Soixante ans de relations tumultueuses avec les Etats-Unis d’Amérique
Pour l’histoire récente, les Etats-Unis et l’Iran du shah étaient les meilleurs amis du monde mais avant, souvenons-nous de l’«Opération Ajax». On apprend que Washington vient de confirmer, enfin, que la CIA avait orchestré le coup d’Etat qui a renversé le Premier ministre iranien Mohamed Mosssadegh le 18 août 1953, après qu’il eut nationalisé le pétrole du pays.
«Pourtant, avec ses quelque 80 millions d’habitants et ses ressources pétrolières, l’Iran reste pour les Etats-Unis une grande puissance régionale incontournable. En 1951, le Parlement iranien vote la nationalisation de l’industrie pétrolière, dont l’intérêt économique et stratégique est de plus en plus important, et notamment l’Anglo-Iranian Oil Company, propriété des Britanniques. Dans la foulée, le nationaliste Mohamed Mossadegh est élu démocratiquement et devient Premier ministre. En 1953, la CIA lance l’«Opération Ajax», en soutien au coup d’Etat militaire qui renverse le gouvernement de Mossadegh. La monarchie est rétablie». (2)
«Par la suite, en 1955, dans un contexte de guerre froide, l’Iran s’allie aux Etats-Unis. Téhéran rejoint ainsi le Pakistan et le Royaume-Uni au sein du «pacte de Bagdad». Le Traité d’Organisation du Moyen-Orient, plus communément appelé Pacte de Bagdad, a été signé le 24 février 1955 par l’Irak, la Turquie, le Pakistan, l’Iran et le Royaume-Uni. (…) Le soutien américain au shah Reza Pahlavi n’a pas suffi. Le président Carter a bien tenté de faire évoluer le régime mais c’était trop tard. Le 1er février 1979, l’ayatollah Khomeini arrive à Téhéran. Désormais pour Téhéran, les Etats-Unis représentent le mal absolu.(..) Le 4 novembre, des manifestants envahissent l’ambassade et prennent en otages quelque 50 personnes. Pour la majorité d’entre eux, la captivité va durer 444 jours. En avril 1980, Washington rompt les relations diplomatiques.. La Chambre des représentants américaine a voté début août 2013 de nouvelles sanctions contre l’Iran, à quelques jours de l’entrée en fonction du nouveau président, Hassan Rouhani. (…) Sur le nucléaire, les premières sanctions sont tombées en 2006 avec une résolution de l’ONU. Résultat, les Etats-Unis ont mis sous embargo les investissements dans les domaines énergétiques. Depuis, les résolutions du Conseil de sécurité se sont multipliées. Le dossier du nucléaire iranien est mis en avant par Israël qui a menacé à plusieurs reprises d’intervenir militairement. Le président Obama s’est montré plus prudent sur la question, privilégiant les discussions. «Depuis l’élection de Rohani le 14 juin, les signaux envoyés par l’Iran ont été très positifs. Parmi ces signaux, l’ancien ambassadeur de la République islamique d’Iran aux Nations-Unies, Javad Zarif, a été nommé au poste de ministre des Affaires étrangères par le président Rohani. Zarif a eu son doctorat aux États- Unis.» (2)

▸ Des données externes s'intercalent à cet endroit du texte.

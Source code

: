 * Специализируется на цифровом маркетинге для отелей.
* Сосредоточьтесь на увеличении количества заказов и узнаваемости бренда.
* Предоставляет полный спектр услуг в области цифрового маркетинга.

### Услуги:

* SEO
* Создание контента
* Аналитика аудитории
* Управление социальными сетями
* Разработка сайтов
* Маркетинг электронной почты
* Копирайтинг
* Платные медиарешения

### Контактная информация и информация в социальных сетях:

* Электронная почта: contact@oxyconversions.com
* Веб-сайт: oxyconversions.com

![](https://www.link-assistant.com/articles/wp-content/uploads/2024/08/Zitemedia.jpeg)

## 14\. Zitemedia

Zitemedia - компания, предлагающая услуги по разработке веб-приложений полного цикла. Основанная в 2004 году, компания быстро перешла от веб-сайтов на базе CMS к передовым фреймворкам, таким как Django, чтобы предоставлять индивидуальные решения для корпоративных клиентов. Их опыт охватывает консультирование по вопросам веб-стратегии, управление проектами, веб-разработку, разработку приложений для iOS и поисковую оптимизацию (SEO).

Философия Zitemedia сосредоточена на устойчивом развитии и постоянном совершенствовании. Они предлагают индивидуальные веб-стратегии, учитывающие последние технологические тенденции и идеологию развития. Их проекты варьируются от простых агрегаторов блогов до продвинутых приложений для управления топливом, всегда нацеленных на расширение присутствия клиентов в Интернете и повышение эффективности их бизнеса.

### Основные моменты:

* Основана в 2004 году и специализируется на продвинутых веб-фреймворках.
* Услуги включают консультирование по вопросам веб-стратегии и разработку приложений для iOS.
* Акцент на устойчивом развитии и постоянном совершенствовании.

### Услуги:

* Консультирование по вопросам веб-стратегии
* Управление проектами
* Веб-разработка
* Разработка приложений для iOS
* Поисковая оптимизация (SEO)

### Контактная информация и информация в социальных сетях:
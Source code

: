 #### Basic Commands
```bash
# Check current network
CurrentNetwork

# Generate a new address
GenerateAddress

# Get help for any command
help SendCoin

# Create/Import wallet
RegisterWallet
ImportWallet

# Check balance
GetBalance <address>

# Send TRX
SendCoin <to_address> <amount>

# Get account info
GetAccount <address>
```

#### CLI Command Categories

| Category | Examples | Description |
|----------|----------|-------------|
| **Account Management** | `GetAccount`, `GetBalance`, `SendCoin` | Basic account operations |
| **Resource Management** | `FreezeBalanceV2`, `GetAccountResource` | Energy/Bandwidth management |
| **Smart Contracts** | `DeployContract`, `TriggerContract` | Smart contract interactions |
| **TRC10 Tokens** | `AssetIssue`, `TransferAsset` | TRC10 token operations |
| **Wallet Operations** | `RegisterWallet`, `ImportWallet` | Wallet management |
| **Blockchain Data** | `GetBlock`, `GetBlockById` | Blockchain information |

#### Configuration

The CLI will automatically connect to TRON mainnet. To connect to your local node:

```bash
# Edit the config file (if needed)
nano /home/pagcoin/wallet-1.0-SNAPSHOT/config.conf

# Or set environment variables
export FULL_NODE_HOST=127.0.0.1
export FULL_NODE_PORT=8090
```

Le désir de Rohani de dénucléariser le Moyen-Orient
«Tant que les armes nucléaires existent, le risque de leur utilisation et la menace de leur prolifération persistent», a déclaré M.Rohani, lors d’une réunion des pays non alignés, en marge de l’assemblée générale des Nations unies. «Israël, seul dans la région qui ne soit pas partie du Traité de non-prolifération nucléaire, devrait le faire sans délai supplémentaire», a-t-il poursuivi.«Une question de mois, pas d’années.» M.Rohani a cependant affirmé sa volonté d’arriver à une solution rapide dans le dossier nucléaire. Dans une interview au Washington Post, il a évoqué un calendrier de «trois mois». Six mois seraient «encore bons», mais cela devrait être une question de «mois, pas d’années», a-t-il dit. «Mon gouvernement a tout pouvoir pour conclure les pourparlers sur le nucléaire», a-t-il insisté. L’Iran veut que ses «droits nucléaires» soient reconnus, notamment celui de l’enrichissement d’uranium sur son sol, et promet en échange une «totale transparence» sur ses activités, a-t-il ajouté.
Le chef de la diplomatie iranienne Mohammad Javad Zarif a entamé jeudi 26 septembre 2013, une rencontre sans précédent à New York avec ses homologues des grandes puissances, dont les Etats-Unis, sur le dossier nucléaire iranien. C’était la première fois que le ministre iranien des Affaires étrangères et son homologue américain John Kerry se retrouvaient autour d’une même table pour aborder le programme nucléaire iranien que les Occidentaux soupçonnent de cacher un volet militaire. La rencontre de jeudi visait à rappeler à l’Iran qu’il y a «une offre sur la table», issue de la dernière réunion d’Almaty, au Kazakhstan, en avril. (3)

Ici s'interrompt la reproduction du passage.